DNSSEC Checker
Verify whether a domain has DNSSEC enabled and inspect its DNSKEY and DS records.
About the DNSSEC Checker
DNSSEC adds a layer of cryptographic verification to DNS, allowing resolvers to confirm that the DNS records they receive genuinely came from the authoritative source and were not tampered with along the way. Without it, DNS is vulnerable to certain interception and spoofing attacks that can redirect traffic to malicious servers without any obvious sign to the user. This tool checks whether a domain has DNSSEC properly enabled and whether the chain of trust between the domain and its parent zone is correctly configured.
How it works
DNSSEC works by publishing cryptographic signatures alongside DNS records, verified using DNSKEY records published by the domain and DS records published by the parent zone, forming a chain of trust back to the root. DNSbyte checks for the presence of both DNSKEY and DS records and reports whether DNSSEC is fully enabled, not enabled at all, or partially configured, which happens when one of the two pieces is present without the other, indicating a broken chain of trust.
A partial configuration is often worse than no DNSSEC at all, since some validating resolvers will treat an incomplete chain as a sign of tampering and refuse to resolve the domain entirely.
Frequently asked questions
Why would I want DNSSEC if my domain works fine without it?
DNSSEC protects against a specific class of attack where DNS responses are intercepted or forged to redirect traffic, which is invisible to normal browsing and does not cause obvious everyday problems until it is actively exploited, so working fine day to day does not mean the domain is protected against this risk.
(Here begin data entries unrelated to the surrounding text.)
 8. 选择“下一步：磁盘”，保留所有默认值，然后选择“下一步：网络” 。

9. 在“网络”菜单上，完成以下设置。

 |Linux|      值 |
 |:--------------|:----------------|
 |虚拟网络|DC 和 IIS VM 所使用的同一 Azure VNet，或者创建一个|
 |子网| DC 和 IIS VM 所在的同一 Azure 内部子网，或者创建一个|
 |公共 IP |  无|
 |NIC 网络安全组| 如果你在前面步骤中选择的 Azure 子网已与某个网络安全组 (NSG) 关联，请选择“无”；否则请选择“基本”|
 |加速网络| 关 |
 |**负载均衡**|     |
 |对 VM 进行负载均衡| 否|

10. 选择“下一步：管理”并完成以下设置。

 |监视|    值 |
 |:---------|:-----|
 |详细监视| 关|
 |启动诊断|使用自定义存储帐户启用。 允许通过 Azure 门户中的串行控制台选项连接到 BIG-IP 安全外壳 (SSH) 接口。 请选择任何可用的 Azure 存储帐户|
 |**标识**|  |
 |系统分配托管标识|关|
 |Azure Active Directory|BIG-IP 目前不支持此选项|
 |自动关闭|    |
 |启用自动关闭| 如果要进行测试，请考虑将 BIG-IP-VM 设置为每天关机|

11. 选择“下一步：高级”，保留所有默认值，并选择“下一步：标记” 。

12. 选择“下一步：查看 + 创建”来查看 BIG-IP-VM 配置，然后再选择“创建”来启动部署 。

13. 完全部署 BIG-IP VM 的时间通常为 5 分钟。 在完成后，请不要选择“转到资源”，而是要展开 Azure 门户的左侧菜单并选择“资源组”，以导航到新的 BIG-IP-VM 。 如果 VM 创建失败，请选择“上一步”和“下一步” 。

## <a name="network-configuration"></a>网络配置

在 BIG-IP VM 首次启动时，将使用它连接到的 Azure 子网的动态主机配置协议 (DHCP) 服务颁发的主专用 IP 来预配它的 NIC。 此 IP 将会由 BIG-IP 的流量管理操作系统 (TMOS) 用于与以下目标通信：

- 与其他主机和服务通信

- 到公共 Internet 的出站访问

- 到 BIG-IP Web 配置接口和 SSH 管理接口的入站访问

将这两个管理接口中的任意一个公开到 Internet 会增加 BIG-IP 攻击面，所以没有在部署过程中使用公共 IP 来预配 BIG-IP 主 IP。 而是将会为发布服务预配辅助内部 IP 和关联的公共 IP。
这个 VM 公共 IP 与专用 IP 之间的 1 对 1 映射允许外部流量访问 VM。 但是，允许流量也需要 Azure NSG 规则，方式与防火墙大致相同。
What does a partial DNSSEC status mean and is it dangerous?
It means either a DS record exists at the parent zone without a matching DNSKEY at the domain, or the reverse, breaking the chain of trust between the two. This can be worse than having no DNSSEC at all, since validating resolvers may refuse to resolve the domain entirely rather than simply skipping verification.
How do I actually enable DNSSEC for my domain?
This is configured through your DNS provider and domain registrar together, typically your DNS provider generates the DNSKEY records, and you then submit the corresponding DS record to your registrar, who publishes it to the parent zone. The exact steps vary by provider.
Will enabling DNSSEC slow down my website?
It adds a small amount of overhead to DNS resolution due to the cryptographic verification involved, but this is generally negligible for typical website performance and is not a meaningful concern for most domains.
Do I need DNSSEC if I already use HTTPS everywhere?
They protect different things, HTTPS secures the connection between a browser and a server once a connection is established, while DNSSEC verifies the DNS lookup itself is trustworthy before that connection is even made, so the two are complementary rather than one making the other unnecessary.